═══ Data listing ═══

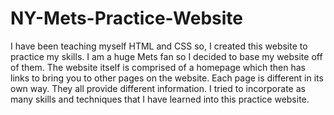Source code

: # NY-Mets-Practice-Website

I have been teaching myself HTML and CSS so, I created this website to practice my skills. I am a huge Mets fan so I decided to base my website off of them. The website itself is comprised of a homepage which then has links to bring you to other pages on the website. Each page is different in its own way. They all provide different information. I tried to incorporate as many skills and techniques that I have learned into this practice website.
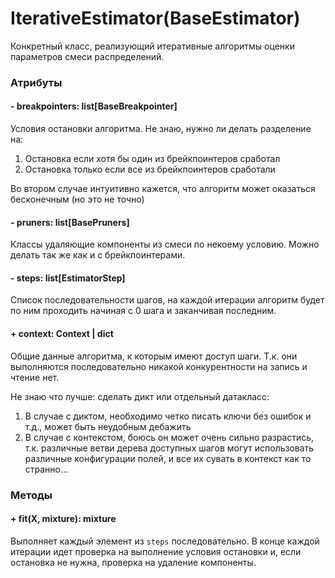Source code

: # IterativeEstimator(BaseEstimator)

Конкретный класс, реализующий итеративные алгоритмы оценки параметров смеси распределений.

### Атрибуты

#### - breakpointers: list[BaseBreakpointer]

Условия остановки алгоритма. Не знаю, нужно ли делать разделение на:

1. Остановка если хотя бы один из брейкпоинтеров сработал
2. Остановка только если все из брейкпоинтеров сработали

Во втором случае интуитивно кажется, что алгоритм может оказаться бесконечным (но это не точно)



#### - pruners: list[BasePruners]

Классы удаляющие компоненты из смеси по некоему условию. Можно делать так же как и с брейкпоинтерами.



#### - steps: list[EstimatorStep]

Список последовательности шагов, на каждой итерации алгоритм будет по ним проходить начиная с 0 шага и заканчивая последним.



#### + context: Context | dict

Общие данные алгоритма, к которым имеют доступ шаги. Т.к. они выполняются последовательно никакой конкурентности на запись и чтение нет.

Не знаю что лучше: сделать дикт или отдельный датакласс:

1. В случае с диктом, необходимо четко писать ключи без ошибок и т.д., может быть неудобным дебажить
2. В случае с контекстом, боюсь он может очень сильно разрастись, т.к. различные ветви дерева доступных шагов могут использовать различные конфигурации полей, и все их сувать в контекст как то странно...



### Методы

#### + fit(X, mixture): mixture

Выполняет каждый элемент из `steps` последовательно. В конце каждой итерации идет проверка на выполнение условия остановки и, если остановка не нужна, проверка на удаление компоненты.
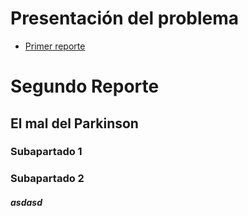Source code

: # Presentación del problema
- [Primer reporte](https://ruizmedranoj.wixsite.com/grupo11)
# Segundo Reporte

## El mal del Parkinson

### Subapartado 1

### Subapartado 2

##### asdasd
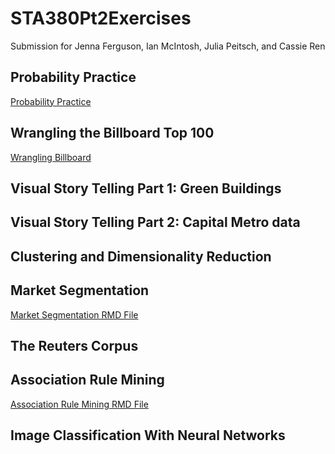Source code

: # STA380Pt2Exercises
Submission for Jenna Ferguson, Ian McIntosh, Julia Peitsch, and Cassie Ren
## Probability Practice
[Probability Practice](https://github.com/cren05237/STA380Pt2Exercises/blob/main/Final.ipynb#Probability-Practice)

## Wrangling the Billboard Top 100

[Wrangling Billboard](https://github.com/cren05237/STA380Pt2Exercises/blob/main/Final.ipynb#wrangling-the-billboard-top-100)


## Visual Story Telling Part 1: Green Buildings
## Visual Story Telling Part 2: Capital Metro data
## Clustering and Dimensionality Reduction
## Market Segmentation

[Market Segmentation RMD File](https://github.com/cren05237/STA380Pt2Exercises/blob/main/Market%20Segmentation.Rmd)

## The Reuters Corpus
## Association Rule Mining
[Association Rule Mining RMD File](https://github.com/cren05237/STA380Pt2Exercises/blob/main/Association%20Rule%20Mining.Rmd)


## Image Classification With Neural Networks
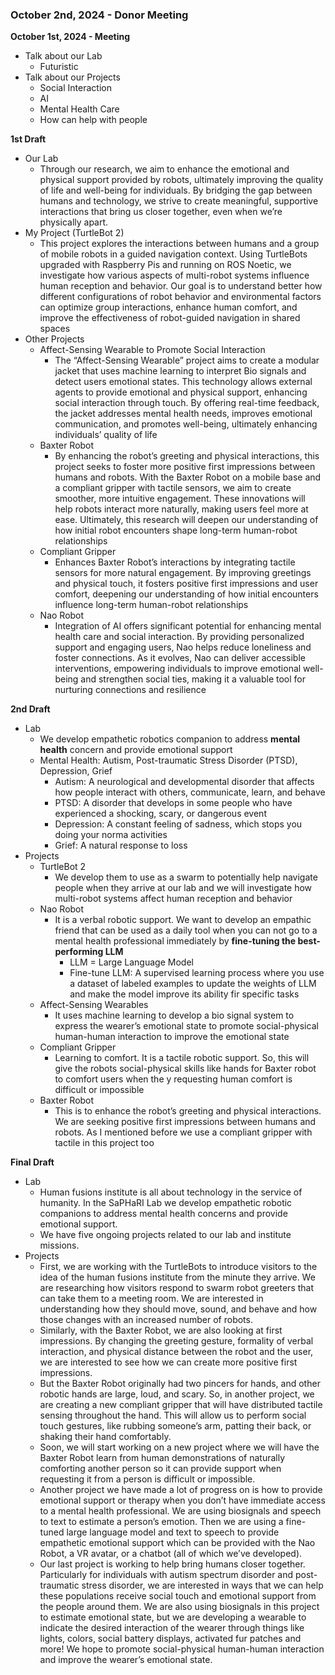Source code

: 
### October 2nd, 2024 - Donor Meeting

**October 1st, 2024 - Meeting**
- Talk about our Lab
	- Futuristic
- Talk about our Projects
	- Social Interaction
	- AI
	- Mental Health Care
	- How can help with people

**1st Draft**
- Our Lab
	- Through our research, we aim to enhance the emotional and physical support provided by robots, ultimately improving the quality of life and well-being for individuals. By bridging the gap between humans and technology, we strive to create meaningful, supportive interactions that bring us closer together, even when we’re physically apart.
- My Project (TurtleBot 2)
	- This project explores the interactions between humans and a group of mobile robots in a guided navigation context. Using TurtleBots upgraded with Raspberry Pis and running on ROS Noetic, we investigate how various aspects of multi-robot systems influence human reception and behavior. Our goal is to understand better how different configurations of robot behavior and environmental factors can optimize group interactions, enhance human comfort, and improve the effectiveness of robot-guided navigation in shared spaces
- Other Projects 
	- Affect-Sensing Wearable to Promote Social Interaction
		- The “Affect-Sensing Wearable” project aims to create a modular jacket that uses machine learning to interpret Bio signals and detect users emotional states. This technology allows external agents to provide emotional and physical support, enhancing social interaction through touch. By offering real-time feedback, the jacket addresses mental health needs, improves emotional communication, and promotes well-being, ultimately enhancing individuals’ quality of life
	- Baxter Robot
		- By enhancing the robot’s greeting and physical interactions, this project seeks to foster more positive first impressions between humans and robots. With the Baxter Robot on a mobile base and a compliant gripper with tactile sensors, we aim to create smoother, more intuitive engagement. These innovations will help robots interact more naturally, making users feel more at ease. Ultimately, this research will deepen our understanding of how initial robot encounters shape long-term human-robot relationships
	- Compliant Gripper
		- Enhances Baxter Robot’s interactions by integrating tactile sensors for more natural engagement. By improving greetings and physical touch, it fosters positive first impressions and user comfort, deepening our understanding of how initial encounters influence long-term human-robot relationships
	- Nao Robot
		- Integration of AI offers significant potential for enhancing mental health care and social interaction. By providing personalized support and engaging users, Nao helps reduce loneliness and foster connections. As it evolves, Nao can deliver accessible interventions, empowering individuals to improve emotional well-being and strengthen social ties, making it a valuable tool for nurturing connections and resilience

**2nd Draft**
- Lab
	- We develop empathetic robotics companion to address **mental health** concern and provide emotional support
	- Mental Health: Autism, Post-traumatic Stress Disorder (PTSD), Depression, Grief
		- Autism: A neurological and developmental disorder that affects how people interact with others, communicate, learn, and behave
		- PTSD: A disorder that develops in some people who have experienced a shocking, scary, or dangerous event
		- Depression: A constant feeling of sadness, which stops you doing your norma activities
		- Grief: A natural response to loss
- Projects
	- TurtleBot 2
		- We develop them to use as a swarm to potentially help navigate people when they arrive at our lab and we will investigate how multi-robot systems affect human reception and behavior
	- Nao Robot
		- It is a verbal robotic support. We want to develop an empathic friend that can be used as a daily tool when you can not go to a mental health professional immediately by **fine-tuning the best-performing LLM** 
			- LLM = Large Language Model
			- Fine-tune LLM: A supervised learning process where you use a dataset of labeled examples to update the weights of LLM and make the model improve its ability fir specific tasks 
	- Affect-Sensing Wearables
		- It uses machine learning to develop a bio signal system to express the wearer’s emotional state to promote social-physical human-human interaction to improve the emotional state
	- Compliant Gripper
		- Learning to comfort. It is a tactile robotic support. So, this will give the robots social-physical skills like hands for Baxter robot to comfort users when the y requesting human comfort is difficult or impossible
	- Baxter Robot
		- This is to enhance the robot’s greeting and physical interactions. We are seeking positive first impressions between humans and robots. As I mentioned before we use a compliant gripper with tactile in this project too

**Final Draft** 
- Lab
	- Human fusions institute is all about technology in the service of humanity. In the SaPHaRI Lab we develop empathetic robotic companions to address mental health concerns and provide emotional support. 
	- We have five ongoing projects related to our lab and institute missions.
- Projects
	- First, we are working with the TurtleBots to introduce visitors to the idea of the human fusions institute from the minute they arrive. We are researching how visitors respond to swarm robot greeters that can take them to a meeting room. We are interested in understanding how they should move, sound, and behave and how those changes with an increased number of robots.
	- Similarly, with the Baxter Robot, we are also looking at first impressions. By changing the greeting gesture, formality of verbal interaction, and physical distance between the robot and the user, we are interested to see how we can create more positive first impressions.
	- But the Baxter Robot originally had two pincers for hands, and other robotic hands are large, loud, and scary. So, in another project, we are creating a new compliant gripper that will have distributed tactile sensing throughout the hand. This will allow us to perform social touch gestures, like rubbing someone’s arm, patting their back, or shaking their hand comfortably.
	- Soon, we will start working on a new project where we will have the Baxter Robot learn from human demonstrations of naturally comforting another person so it can provide support when requesting it from a person is difficult or impossible.
	- Another project we have made a lot of progress on is how to provide emotional support or therapy when you don’t have immediate access to a mental health professional. We are using biosignals and speech to text to estimate a person’s emotion. Then we are using a fine-tuned large language model and text to speech to provide empathetic emotional support which can be provided with the Nao Robot, a VR avatar, or a chatbot (all of which we’ve developed).
	- Our last project is working to help bring humans closer together. Particularly for individuals with autism spectrum disorder and post-traumatic stress disorder, we are interested in ways that we can help these populations receive social touch and emotional support from the people around them. We are also using biosignals in this project to estimate emotional state, but we are developing a wearable to indicate the desired interaction of the wearer through things like lights, colors, social battery displays, activated fur patches and more! We hope to promote social-physical human-human interaction and improve the wearer’s emotional state.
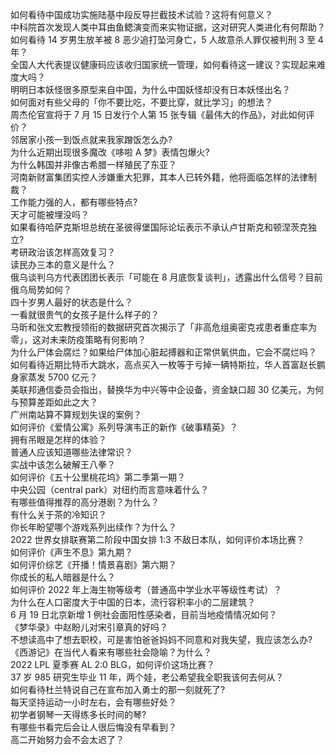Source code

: 如何看待中国成功实施陆基中段反导拦截技术试验？这将有何意义？  
中科院首次发现人类中耳由鱼鳃演变而来实物证据，这对研究人类进化有何帮助？  
如何看待 14 岁男生放羊被 8 恶少追打坠河身亡，5 人故意杀人罪仅被判刑 3 至 4 年？  
全国人大代表提议健康码应该收归国家统一管理，如何看待这一建议？实现起来难度大吗？  
明明日本妖怪很多原型来自中国，为什么中国妖怪却没有日本妖怪出名？  
如何面对有些父母的「你不要比吃，不要比穿，就比学习」的想法？  
周杰伦官宣将于 7 月 15 日发行个人第 15 张专辑《最伟大的作品》，对此如何评价？  
邻居家小孩一到饭点就来我家蹭饭怎么办?  
为什么近期出现很多魔改《哆啦 A 梦》表情包爆火?  
为什么韩国并非像古希腊一样殖民了东亚？  
河南新财富集团实控人涉嫌重大犯罪，其本人已转外籍，他将面临怎样的法律制裁？  
工作能力强的人，都有哪些特点?  
天才可能被埋没吗？  
如果看待哈萨克斯坦总统在圣彼得堡国际论坛表示不承认卢甘斯克和顿涅茨克独立?  
考研政治该怎样高效复习？  
读民办三本的意义是什么？  
俄乌谈判乌方代表团团长表示「可能在 8 月底恢复谈判」，透露出什么信号？目前俄乌局势如何？  
四十岁男人最好的状态是什么？  
一看就很贵气的女孩子是什么样子的？  
马昕和张文宏教授领衔的数据研究首次揭示了「非高危组奥密克戎患者重症率为零」，这对未来防疫策略有何影响？  
为什么尸体会腐烂？如果给尸体加心脏起搏器和正常供氧供血，它会不腐烂吗？  
如何看待近期比特币大跳水，高点买入一枚等于亏掉一辆特斯拉，华人首富赵长鹏身家蒸发 5700 亿元？  
美联邦通信委员会指出，替换华为中兴等中企设备，资金缺口超 30 亿美元，为何与预算差距如此之大？  
广州南站算不算规划失误的案例？  
如何评价《爱情公寓》系列导演韦正的新作《破事精英》？  
拥有吊眼是怎样的体验？  
普通人应该知道哪些法律常识？  
实战中该怎么破解王八拳？  
如何评价《五十公里桃花坞》第二季第一期？  
中央公园（central park）对纽约而言意味着什么？  
有哪些值得推荐的高分港剧？为什么？  
有什么关于茶的冷知识？  
你长年盼望哪个游戏系列出续作？为什么？  
2022 世界女排联赛第二阶段中国女排 1:3 不敌日本队，如何评价本场比赛？  
如何评价《声生不息》第九期？  
如何评价综艺《开播！情景喜剧》第六期？  
你成长的私人暗器是什么？  
如何评价 2022 年上海生物等级考（普通高中学业水平等级性考试）？  
为什么在人口密度大于中国的日本，流行容积率小的二层建筑？  
6 月 19 日北京新增 1 例社会面阳性感染者，目前当地疫情情况如何？  
《梦华录》中赵盼儿对宋引章真的好吗？  
不想读高中了想去职校，可是害怕爸爸妈妈不同意和对我失望，我应该怎么办?  
《西游记》在当代人看来有哪些社会隐喻？为什么？  
2022 LPL 夏季赛 AL 2:0 BLG，如何评价这场比赛？  
37 岁 985 研究生毕业 11 年，两个娃，老公希望我全职我该何去何从？  
如何看待杜兰特说自己在宣布加入勇士的那一刻就死了?  
每天坚持运动一小时左右，会有哪些好处？  
初学者钢琴一天得练多长时间的琴?  
有哪些书看完后会让人很后悔没有早看到？  
高二开始努力会不会太迟了？  
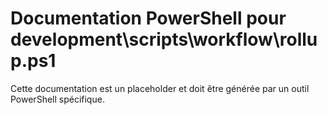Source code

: # Documentation PowerShell pour development\scripts\workflow\rollup.ps1

Cette documentation est un placeholder et doit être générée par un outil PowerShell spécifique.

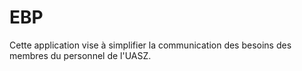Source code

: # EBP
Cette application vise à simplifier la communication des besoins des membres du personnel de l'UASZ.
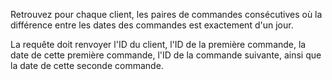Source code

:  Retrouvez pour chaque client, les paires de commandes consécutives où la différence entre les dates des commandes est exactement d'un jour. 
 
 La requête doit renvoyer l'ID du client, l'ID de la première commande, la date de cette première commande, l'ID de la commande suivante, ainsi que la date de cette seconde commande.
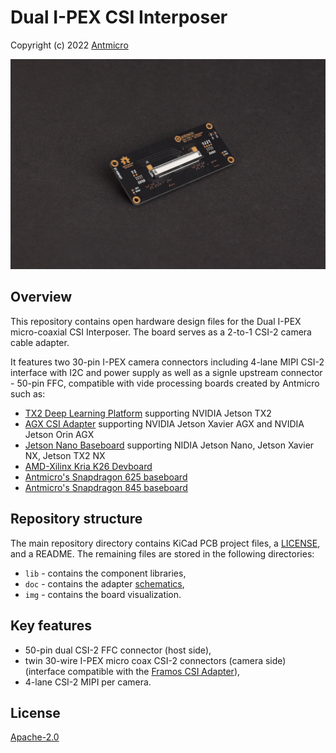 # Dual I-PEX CSI Interposer

Copyright (c) 2022 [Antmicro](https://www.antmicro.com)

![Dual IPEX CSI Interposer Visualization](img/dual-ipex-csi-interposer.png)

## Overview

This repository contains open hardware design files for the Dual I-PEX micro-coaxial CSI Interposer.
The board serves as a 2-to-1 CSI-2 camera cable adapter.

It features two 30-pin I-PEX camera connectors including 4-lane MIPI CSI-2 interface with I2C and power supply as well as a signle upstream connector - 50-pin FFC, compatible with vide processing boards created by Antmicro such as:

* [TX2 Deep Learning Platform](https://github.com/antmicro/jetson-tx2-deep-learning-platform) supporting NVIDIA Jetson TX2 
* [AGX CSI Adapter](https://github.com/antmicro/jetson-nano-baseboard) supporting NVIDIA Jetson Xavier AGX and NVIDIA Jetson Orin AGX
* [Jetson Nano Baseboard](https://github.com/antmicro/jetson-nano-baseboard) supporting NIDIA Jetson Nano, Jetson Xavier NX, Jetson TX2 NX
* [AMD-Xilinx Kria K26 Devboard](https://github.com/antmicro/kria-k26-devboard)
* [Antmicro's Snapdragon 625 baseboard](https://github.com/antmicro/snapdragon-625-baseboard)
* [Antmicro's Snapdragon 845 baseboard](https://github.com/antmicro/snapdragon-845-baseboard)

## Repository structure

The main repository directory contains KiCad PCB project files, a [LICENSE](LICENSE), and a README.
The remaining files are stored in the following directories:

* `lib` - contains the component libraries,
* `doc` - contains the adapter [schematics](doc/antmicro-dual-ipex-csi-interposer.pdf),
* `img` - contains the board visualization.

## Key features

* 50-pin dual CSI-2 FFC connector (host side),
* twin 30-wire I-PEX micro coax CSI-2 connectors (camera side) (interface compatible with the [Framos CSI Adapter](https://github.com/antmicro/framos-csi-adapter)),
* 4-lane CSI-2 MIPI per camera.

## License

[Apache-2.0](LICENSE)
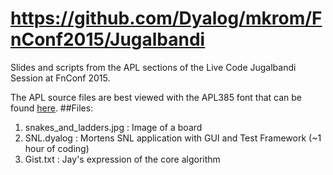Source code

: https://github.com/Dyalog/mkrom/FnConf2015/Jugalbandi
=====================================================

Slides and scripts from the APL sections of the Live Code Jugalbandi Session at FnConf 2015.

The APL source files are best viewed with the APL385 font that can be found [here](http://www.dyalog.com/apl-font-keyboard.htm).
##Files:
1. snakes_and_ladders.jpg  : Image of a board
2. SNL.dyalog              : Mortens SNL application with GUI and Test Framework (~1 hour of coding)
2. Gist.txt                : Jay's expression of the core algorithm



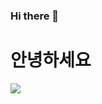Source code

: ### Hi there 👋
 
# 안녕하세요

<img src="https://camo.githubusercontent.com/898f1411a3d551b2eb1fe83e56ee25ce4955366314bd7a5590c7e1919ec8c404/68747470733a2f2f696d672e736869656c64732e696f2f62616467652f4a4156412d4130363033303f7374796c653d666f722d7468652d6261646765266c6f676f3d4a617661266c6f676f436f6c6f723d303037333936" data-canonical-src="https://img.shields.io/badge/JAVA-A06030?style=for-the-badge&amp;logo=Java&amp;logoColor=007396" style="max-width: 100%;">
<!--

<!--
**Jung-MinGi/Jung-MinGi** is a ✨ _special_ ✨ repository because its `README.md` (this file) appears on your GitHub profile.

Here are some ideas to get you started:

- 🔭 I’m currently working on ...
- 🌱 I’m currently learning ...
- 👯 I’m looking to collaborate on ...
- 🤔 I’m looking for help with ...
- 💬 Ask me about ...
- 📫 How to reach me: ...
- 😄 Pronouns: ...
- ⚡ Fun fact: ...
-->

═══

→ **Your goal**: What is the number of lines above that hold the word "pour"? Answer with that number alone.

→ **Exercise answer**: 2